Becton wants to serve Contra Costa’s 1.1 million residents for four more years. To “effect change” and ensure a “fair” judicial system, she said in an interview with California Black Media (CBM).
“What I’ve come to realize, though what seems like a short time some days, we’ve gotten a lot done. But the truth is that there’s so much more work to do,” she said.
‘This truly is, in terms of building sustainable change that is going to last, is a blueprint. It’s just not something that is going to happen in a short haul. I am running for reelection to continue the important work that we have started.”
Becton removed juvenile justice fees that severely affected low-income families of color, created the Reimagine Youth Justice Task Force to discover alternative solutions to juvenile justice, and established “Clean Slate Day” to allow former offenders opportunities to clear their criminal records.
In addition, Becton set up the first Human Trafficking Unit to fight the sex trade, addressing racial disparities, advanced justice by establishing the county’s first diversion program, and held law enforcement and public officials accountable.

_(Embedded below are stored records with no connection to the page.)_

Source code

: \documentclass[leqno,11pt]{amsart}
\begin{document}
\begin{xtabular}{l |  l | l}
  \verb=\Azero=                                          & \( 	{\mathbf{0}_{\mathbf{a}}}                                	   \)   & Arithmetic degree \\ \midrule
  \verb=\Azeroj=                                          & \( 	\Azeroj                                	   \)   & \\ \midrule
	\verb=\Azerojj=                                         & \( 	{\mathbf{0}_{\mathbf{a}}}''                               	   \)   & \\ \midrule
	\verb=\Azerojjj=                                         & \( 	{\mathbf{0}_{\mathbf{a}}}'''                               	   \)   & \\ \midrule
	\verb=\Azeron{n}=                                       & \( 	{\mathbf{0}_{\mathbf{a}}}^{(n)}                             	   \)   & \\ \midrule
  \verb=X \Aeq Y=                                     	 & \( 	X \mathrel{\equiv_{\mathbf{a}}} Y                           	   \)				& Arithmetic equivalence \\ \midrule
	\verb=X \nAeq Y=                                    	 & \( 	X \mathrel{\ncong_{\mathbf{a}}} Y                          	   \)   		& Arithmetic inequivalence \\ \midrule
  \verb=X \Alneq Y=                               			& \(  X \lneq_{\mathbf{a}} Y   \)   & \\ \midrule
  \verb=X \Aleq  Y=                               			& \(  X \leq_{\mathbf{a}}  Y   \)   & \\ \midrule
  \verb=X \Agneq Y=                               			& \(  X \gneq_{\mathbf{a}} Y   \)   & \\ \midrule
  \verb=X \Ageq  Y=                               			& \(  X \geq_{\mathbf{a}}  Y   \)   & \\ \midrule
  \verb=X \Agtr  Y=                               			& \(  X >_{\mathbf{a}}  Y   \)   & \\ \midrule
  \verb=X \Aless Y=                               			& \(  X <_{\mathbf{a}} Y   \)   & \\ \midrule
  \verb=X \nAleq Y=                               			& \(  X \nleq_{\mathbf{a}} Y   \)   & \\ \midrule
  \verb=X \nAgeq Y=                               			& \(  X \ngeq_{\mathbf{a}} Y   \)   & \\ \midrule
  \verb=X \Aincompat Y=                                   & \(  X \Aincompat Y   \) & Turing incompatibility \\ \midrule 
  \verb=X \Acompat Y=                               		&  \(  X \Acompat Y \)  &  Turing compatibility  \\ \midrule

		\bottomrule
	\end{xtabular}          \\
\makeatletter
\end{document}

In April 2021, Becton announced felony voluntary manslaughter and felony assault with a semi-automatic firearm, and unreasonable force charges against Danville police officer and deputy Andrew Hall in the shooting of Laudemer Arboleda in 2018.
Becton said the cop killed Arboleda, who was reportedly driving six miles per hour, “without lawful excuse of justification.” Becton achieved a conviction in that case.
In October 2021, Hall, who is White, was convicted by a jury of assault with a firearm and judgment to six years in prison on March 4.
Six weeks before Hall was charged for killing Arboleda, shooting him 10 times, he fatally shot a Black unhoused and mentally ill man. The killing of Tyrell Wilson by Hall is still under investigation.
“Deputy Hall’s actions were not only a crime, but they tarnished the badge, and they harmed the reputation of all the good, hard-working police officers that work for our community,” Becton said in a statement.
Months after a jury convicted a former Minnesota police officer of killing George Floyd. It was the first time a Contra Costa cop was charged and convicted in a police-involved shooting.
Becton gets flak for easing the court’s burden by not prosecuting every low-level, non-violent crime, including offenders arrested with small amounts of drugs that come across her desk in an effort to reduce the “footprint” of mass incarceration.
“It’s quite interesting now that I have a historic conviction of an officer in Contra Costa County. But I would say, all and all, that we have mutual respect. I have 25 law enforcement agencies in 19 cities that I work with,” Becton told CBM. “It’s a loud opposition from the Sheriff who may not like the fact that one of his got convicted. But I am not deterred by that. It won’t stop me from being collaborative with these agencies when it is important to bring their voices to the table.”
As District Attorney Becton leads a prosecutorial office of approximately 200 lawyers, investigators, and staff.
Becton was raised in East Oakland by her self-employed beautician mother and her airplane mechanic father. Her journey to be an attorney, judge, and elected official was inspired by a civil rights movement she was able to personally witness in the late 1950s and 1960s.
“My commitment is to keep our community safe but also make this a fair system for everyone. That’s my priority,” Becton said. “I’ve made it a point that not only our traditional justice partners are at the table but people in the community are at the table as well. They (all) help us in problem-solving.”